Las grandes diferencias entre los ciudadanos no se originan del azar de nuestro lugar de nacimiento por mucha “personalidad histórica” o lingüística que atesoren. Hay países nacidos de la emigración con fuerte personalidad. Si nos asomamos a la ventana comprobaremos que la España verdaderamente plural, la que estigmatiza y condiciona, es la España de la inmigración y la del paro, como colectivos que concentran la pobreza (25% en nuestro país), la marginación y la incultura. Esa es la verdadera España desigual, la de los pudientes y los desposeídos a la que se suman de nuevo los desahuciados dramáticamente de sus viviendas. El impago de los elevados intereses de los bancos y los desahucios fueron la causa principal de la rebelión en la Comuna de Paris (1871) que acabó con 50.000 fusilados.

Cuesta entender que partidos que se autoproclaman progresistas exijan separaciones de mayor o menor calado

Es difícil, por tanto, entender desde un ámbito de los valores la demanda del hecho diferencial si no es para la obtención de privilegios o por el rechazo interesado al otro. La independencia fue comprensible tan sólo del estado colonial o del estado opresor. El nacionalismo ha marcado con sangre a muchas generaciones como han demostrado los terribles conflictos sociales de la todavía no superada Europa de las naciones. Recuerdo un amigo catalán que me decía “amo demasiado a Cataluña como para ser nacionalista”. Sí, Cataluña es plural en el mejor sentido de la palabra y siempre supo serlo.

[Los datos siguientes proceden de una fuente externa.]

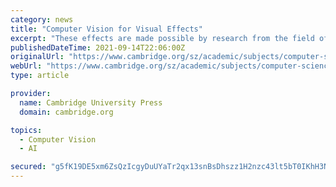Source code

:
 ```yaml
---
category: news
title: "Computer Vision for Visual Effects"
excerpt: "These effects are made possible by research from the field of computer vision, the study of how to automatically understand images. Computer Vision for Visual Effects will educate students, engineers and researchers about the fundamental computer vision ..."
publishedDateTime: 2021-09-14T22:06:00Z
originalUrl: "https://www.cambridge.org/sz/academic/subjects/computer-science/computer-graphics-image-processing-and-robotics/computer-vision-visual-effects"
webUrl: "https://www.cambridge.org/sz/academic/subjects/computer-science/computer-graphics-image-processing-and-robotics/computer-vision-visual-effects"
type: article

provider:
  name: Cambridge University Press
  domain: cambridge.org

topics:
  - Computer Vision
  - AI

secured: "g5fK19DE5xm6ZsQzIcgyDuUYaTr2qx13snBsDhszz1H2nzc43lt5bT0IKhH3N2W/BVTnf3TzlWkL7ZXLyjq2ttzfUfmgg6IbbJ8iIeeGnjSMxAnNTvyzCxtyQQqlIsXGFIGstb+6mFisUU43Zm1ycfY1uF1qLL2EAORfI1IyR/clfncdzau+l0Qwrhr2L5r5lBGGJu9ZH/tQx85ZK94OxdvclHORCtNLY2k3MzrRQraKnoAWlXZX9Wx5W45WScbUwFJVwLS6DrqSZTDQg/Fv0aNyyDm7UIFh4le6gKXLg4LNnKQEoKktRUnydKBcNsZRtQ56N8Zey+ru7ujVRktsjzRxvCerCThGfXjA67SLFq0=;Knrf266K7HBmTZ/8iEP83Q=="
---
```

Aprovechar un duro momento de debilidad y de severa crisis económica, en que los espíritus son vulnerables, para reclamar sus líderes nacionalistas un estado es un oportunismo que no se concilia con la ejemplar madurez de la mayoría catalana. También sorprende cómo se malutiliza otro de las grandes patrimonios de los catalanes: su tendencia al acuerdo y al pacto, o su rechazo al enfrentamiento, con una estrategia independentista diseñada con cierto espíritu comercial (reclamar diez para conseguir cinco, hipertrofiar la magnitud y sentido de las manifestaciones, generar estudiados titulares, esconder la mano tras lanzar piedras, por si acaso). Para un mestizo madrileño con raíces catalanas no imagino nada peor que poder distanciarme de los individuos vascos o catalanes o gallegos. No es justo. Desde fuera de Cataluña reivindico mi derecho a la voz y el voto en este agobiante asunto político.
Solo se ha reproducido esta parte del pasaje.